• _Your instructions_:
Go through the material below and copy each line where the word "same" appears.

• _Stored data_:
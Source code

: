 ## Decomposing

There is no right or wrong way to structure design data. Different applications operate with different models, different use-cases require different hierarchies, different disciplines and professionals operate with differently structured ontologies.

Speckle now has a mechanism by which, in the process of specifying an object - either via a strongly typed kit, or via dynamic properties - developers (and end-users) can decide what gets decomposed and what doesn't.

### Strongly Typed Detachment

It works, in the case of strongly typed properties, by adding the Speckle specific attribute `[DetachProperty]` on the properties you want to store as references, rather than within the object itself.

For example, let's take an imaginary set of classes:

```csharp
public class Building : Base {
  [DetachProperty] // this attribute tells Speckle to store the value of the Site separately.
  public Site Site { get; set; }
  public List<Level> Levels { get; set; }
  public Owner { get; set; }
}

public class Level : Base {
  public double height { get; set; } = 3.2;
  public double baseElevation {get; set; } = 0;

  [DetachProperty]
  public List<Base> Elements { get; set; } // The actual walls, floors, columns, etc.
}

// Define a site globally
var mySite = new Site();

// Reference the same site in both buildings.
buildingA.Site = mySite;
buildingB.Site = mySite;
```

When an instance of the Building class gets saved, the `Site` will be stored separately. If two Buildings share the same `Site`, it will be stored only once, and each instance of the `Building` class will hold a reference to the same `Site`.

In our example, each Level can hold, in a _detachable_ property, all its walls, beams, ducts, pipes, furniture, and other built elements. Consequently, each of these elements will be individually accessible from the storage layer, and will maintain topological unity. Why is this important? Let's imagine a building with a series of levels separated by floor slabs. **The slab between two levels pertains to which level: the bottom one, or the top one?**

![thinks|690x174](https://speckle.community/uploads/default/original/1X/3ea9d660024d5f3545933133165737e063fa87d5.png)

• _Output for this task_:
// Reference the same site in both buildings.
When an instance of the Building class gets saved, the `Site` will be stored separately. If two Buildings share the same `Site`, it will be stored only once, and each instance of the `Building` class will hold a reference to the same `Site`.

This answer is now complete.